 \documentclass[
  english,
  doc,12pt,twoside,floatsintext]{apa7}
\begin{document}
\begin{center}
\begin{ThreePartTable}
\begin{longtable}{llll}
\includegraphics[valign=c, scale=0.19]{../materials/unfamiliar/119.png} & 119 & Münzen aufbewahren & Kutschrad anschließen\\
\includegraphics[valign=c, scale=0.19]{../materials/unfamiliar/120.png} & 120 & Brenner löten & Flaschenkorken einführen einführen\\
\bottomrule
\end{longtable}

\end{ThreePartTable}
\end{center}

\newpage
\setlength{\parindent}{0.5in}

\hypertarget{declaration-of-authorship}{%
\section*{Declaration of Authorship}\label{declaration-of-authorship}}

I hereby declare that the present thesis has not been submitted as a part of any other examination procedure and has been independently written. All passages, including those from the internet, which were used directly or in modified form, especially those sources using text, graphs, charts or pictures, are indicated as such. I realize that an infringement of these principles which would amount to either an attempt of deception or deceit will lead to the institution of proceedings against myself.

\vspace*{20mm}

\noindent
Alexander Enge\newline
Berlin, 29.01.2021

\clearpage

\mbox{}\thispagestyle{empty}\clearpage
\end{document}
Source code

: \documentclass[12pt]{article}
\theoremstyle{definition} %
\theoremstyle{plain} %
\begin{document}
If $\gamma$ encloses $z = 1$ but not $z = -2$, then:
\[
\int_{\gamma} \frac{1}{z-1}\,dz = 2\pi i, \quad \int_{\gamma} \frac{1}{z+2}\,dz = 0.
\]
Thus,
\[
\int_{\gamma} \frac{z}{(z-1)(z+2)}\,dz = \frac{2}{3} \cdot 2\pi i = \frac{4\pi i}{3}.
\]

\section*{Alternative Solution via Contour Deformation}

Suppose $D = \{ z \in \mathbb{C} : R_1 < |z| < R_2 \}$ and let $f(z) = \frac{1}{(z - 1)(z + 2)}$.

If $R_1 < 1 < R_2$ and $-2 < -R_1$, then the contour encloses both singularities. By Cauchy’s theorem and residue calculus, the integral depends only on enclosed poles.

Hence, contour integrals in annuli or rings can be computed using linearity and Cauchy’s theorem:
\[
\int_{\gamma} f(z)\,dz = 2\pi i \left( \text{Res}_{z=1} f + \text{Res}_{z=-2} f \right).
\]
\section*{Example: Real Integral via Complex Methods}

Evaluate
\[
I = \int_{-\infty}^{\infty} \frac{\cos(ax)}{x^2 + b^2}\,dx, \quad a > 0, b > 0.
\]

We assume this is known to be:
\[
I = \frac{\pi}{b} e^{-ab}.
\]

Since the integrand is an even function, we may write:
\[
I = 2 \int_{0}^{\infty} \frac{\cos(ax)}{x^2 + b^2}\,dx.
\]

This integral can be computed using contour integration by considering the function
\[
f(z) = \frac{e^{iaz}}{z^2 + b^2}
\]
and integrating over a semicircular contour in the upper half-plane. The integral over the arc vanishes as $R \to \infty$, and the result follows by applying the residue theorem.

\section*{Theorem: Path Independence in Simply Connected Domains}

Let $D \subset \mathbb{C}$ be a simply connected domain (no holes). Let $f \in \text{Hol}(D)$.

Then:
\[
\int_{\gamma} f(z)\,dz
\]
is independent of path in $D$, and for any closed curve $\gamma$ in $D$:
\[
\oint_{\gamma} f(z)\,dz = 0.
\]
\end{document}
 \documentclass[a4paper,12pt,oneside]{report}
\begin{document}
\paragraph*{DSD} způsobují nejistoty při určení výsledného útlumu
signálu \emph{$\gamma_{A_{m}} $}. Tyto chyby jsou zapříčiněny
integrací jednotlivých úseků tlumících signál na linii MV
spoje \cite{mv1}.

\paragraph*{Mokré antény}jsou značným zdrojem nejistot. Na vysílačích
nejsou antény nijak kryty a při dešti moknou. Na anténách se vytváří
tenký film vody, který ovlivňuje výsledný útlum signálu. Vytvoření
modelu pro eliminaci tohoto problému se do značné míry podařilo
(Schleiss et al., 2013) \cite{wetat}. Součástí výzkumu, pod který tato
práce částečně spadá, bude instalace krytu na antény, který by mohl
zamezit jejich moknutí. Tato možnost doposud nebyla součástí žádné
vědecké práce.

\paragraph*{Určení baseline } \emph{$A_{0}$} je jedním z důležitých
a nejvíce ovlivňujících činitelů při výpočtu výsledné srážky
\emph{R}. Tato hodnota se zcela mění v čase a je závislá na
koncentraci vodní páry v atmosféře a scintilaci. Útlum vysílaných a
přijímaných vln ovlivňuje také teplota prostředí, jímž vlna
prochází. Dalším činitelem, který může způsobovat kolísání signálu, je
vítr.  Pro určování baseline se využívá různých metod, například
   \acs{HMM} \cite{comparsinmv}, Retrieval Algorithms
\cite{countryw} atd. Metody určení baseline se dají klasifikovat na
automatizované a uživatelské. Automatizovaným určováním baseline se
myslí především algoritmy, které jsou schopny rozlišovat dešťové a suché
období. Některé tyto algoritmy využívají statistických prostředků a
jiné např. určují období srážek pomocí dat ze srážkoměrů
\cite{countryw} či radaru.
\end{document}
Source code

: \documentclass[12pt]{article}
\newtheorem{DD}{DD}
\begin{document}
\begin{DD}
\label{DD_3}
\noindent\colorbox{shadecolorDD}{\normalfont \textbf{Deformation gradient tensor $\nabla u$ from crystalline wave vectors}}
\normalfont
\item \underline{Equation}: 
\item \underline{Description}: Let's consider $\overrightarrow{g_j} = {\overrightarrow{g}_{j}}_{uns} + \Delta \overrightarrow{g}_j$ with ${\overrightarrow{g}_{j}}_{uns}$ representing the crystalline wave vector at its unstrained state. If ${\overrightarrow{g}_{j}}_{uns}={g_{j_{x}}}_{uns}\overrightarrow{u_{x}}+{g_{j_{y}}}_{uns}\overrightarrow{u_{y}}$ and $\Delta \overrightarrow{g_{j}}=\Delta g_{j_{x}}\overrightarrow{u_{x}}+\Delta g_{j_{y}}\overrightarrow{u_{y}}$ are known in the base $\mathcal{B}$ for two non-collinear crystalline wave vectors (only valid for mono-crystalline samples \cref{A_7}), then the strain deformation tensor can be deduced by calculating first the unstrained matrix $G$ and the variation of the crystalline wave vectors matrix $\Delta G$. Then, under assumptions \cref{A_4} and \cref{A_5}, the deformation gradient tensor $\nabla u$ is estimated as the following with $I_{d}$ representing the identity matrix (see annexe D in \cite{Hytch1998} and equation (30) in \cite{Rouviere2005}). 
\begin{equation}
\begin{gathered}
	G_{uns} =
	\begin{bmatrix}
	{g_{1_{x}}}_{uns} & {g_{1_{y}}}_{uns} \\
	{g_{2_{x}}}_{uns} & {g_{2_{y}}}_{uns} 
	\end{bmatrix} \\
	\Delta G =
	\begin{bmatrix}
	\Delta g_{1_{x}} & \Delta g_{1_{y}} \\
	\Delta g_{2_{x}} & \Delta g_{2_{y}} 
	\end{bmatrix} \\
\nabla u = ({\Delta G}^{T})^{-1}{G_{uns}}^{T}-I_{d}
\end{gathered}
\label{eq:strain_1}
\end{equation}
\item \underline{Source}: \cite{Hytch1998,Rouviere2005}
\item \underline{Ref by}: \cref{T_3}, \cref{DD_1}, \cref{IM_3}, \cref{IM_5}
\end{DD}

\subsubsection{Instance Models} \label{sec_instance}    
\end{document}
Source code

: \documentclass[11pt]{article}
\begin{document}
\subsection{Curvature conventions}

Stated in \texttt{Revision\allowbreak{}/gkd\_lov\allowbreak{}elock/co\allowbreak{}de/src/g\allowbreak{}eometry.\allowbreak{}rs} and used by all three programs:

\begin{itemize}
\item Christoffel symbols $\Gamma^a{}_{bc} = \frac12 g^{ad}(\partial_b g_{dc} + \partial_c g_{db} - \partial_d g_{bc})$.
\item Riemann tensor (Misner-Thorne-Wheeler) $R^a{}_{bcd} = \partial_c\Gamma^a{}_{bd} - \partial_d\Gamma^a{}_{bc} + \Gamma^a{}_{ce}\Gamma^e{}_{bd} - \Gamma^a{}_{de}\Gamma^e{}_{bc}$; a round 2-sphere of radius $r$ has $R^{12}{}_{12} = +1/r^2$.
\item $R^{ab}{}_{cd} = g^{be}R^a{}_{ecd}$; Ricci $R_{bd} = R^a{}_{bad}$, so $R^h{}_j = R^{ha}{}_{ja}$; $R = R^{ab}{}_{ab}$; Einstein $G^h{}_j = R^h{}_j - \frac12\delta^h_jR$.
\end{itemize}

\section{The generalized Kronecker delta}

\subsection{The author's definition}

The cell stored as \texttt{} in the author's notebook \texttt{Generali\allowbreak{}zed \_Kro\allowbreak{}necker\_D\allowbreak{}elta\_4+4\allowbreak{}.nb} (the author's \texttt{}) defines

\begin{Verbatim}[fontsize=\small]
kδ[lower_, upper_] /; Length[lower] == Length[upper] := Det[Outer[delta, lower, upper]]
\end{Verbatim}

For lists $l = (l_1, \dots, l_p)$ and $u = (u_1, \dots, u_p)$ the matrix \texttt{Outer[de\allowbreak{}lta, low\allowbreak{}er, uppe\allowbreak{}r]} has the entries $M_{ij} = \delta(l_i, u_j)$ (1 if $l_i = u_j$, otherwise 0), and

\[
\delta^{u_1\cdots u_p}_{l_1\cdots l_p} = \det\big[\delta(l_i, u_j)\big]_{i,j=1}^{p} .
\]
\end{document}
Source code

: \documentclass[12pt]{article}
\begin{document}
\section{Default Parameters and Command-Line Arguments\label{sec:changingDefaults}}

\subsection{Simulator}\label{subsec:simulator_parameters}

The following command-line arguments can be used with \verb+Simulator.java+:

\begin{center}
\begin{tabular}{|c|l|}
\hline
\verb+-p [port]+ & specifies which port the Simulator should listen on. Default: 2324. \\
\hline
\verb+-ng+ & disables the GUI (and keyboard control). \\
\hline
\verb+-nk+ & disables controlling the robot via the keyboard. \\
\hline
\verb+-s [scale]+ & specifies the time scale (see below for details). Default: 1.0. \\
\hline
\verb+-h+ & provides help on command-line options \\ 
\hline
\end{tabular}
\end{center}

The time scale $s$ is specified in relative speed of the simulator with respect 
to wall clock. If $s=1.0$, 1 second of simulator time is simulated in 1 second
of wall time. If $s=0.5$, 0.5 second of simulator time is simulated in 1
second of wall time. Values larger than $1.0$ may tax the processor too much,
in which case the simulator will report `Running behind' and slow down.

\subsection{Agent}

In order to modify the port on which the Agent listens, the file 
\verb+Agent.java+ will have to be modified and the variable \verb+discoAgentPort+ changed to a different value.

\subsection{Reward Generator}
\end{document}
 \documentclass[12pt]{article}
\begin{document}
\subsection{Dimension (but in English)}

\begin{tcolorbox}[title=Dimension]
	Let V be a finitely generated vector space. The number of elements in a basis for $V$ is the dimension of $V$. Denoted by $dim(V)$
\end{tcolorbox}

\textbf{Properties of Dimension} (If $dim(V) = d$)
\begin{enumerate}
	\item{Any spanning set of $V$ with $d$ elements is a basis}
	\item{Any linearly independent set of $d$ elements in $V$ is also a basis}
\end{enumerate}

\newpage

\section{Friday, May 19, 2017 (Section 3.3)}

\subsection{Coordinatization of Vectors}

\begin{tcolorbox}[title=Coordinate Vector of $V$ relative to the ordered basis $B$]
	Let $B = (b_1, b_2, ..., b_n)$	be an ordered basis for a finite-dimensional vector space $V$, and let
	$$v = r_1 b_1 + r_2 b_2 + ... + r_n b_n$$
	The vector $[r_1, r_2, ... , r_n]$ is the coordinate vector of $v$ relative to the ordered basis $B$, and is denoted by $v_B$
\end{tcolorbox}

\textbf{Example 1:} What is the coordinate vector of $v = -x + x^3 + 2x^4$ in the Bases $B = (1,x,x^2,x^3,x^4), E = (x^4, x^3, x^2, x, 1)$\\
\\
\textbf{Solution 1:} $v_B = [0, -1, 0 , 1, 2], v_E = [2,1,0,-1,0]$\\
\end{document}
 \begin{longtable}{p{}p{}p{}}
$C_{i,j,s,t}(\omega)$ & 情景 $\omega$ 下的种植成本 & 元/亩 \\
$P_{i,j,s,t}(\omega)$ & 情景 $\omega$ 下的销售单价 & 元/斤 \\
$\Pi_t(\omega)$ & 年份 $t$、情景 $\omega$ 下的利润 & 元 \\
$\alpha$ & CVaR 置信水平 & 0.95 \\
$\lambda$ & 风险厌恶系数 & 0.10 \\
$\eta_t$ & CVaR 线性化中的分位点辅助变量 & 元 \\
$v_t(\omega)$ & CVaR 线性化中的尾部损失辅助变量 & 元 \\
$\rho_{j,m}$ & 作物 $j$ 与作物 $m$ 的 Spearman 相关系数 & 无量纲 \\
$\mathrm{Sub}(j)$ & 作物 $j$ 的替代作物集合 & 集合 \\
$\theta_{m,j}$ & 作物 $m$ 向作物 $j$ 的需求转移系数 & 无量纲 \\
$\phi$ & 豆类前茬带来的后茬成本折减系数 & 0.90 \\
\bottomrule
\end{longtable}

-------

Quote the lines of the listing above that run from the line with "的替代作物集合 & 集合 \\" through its last line, both included, and nothing else.

OUTPUT BELOW:
$\mathrm{Sub}(j)$ & 作物 $j$ 的替代作物集合 & 集合 \\
$\theta_{m,j}$ & 作物 $m$ 向作物 $j$ 的需求转移系数 & 无量纲 \\
$\phi$ & 豆类前茬带来的后茬成本折减系数 & 0.90 \\
\bottomrule
\end{longtable}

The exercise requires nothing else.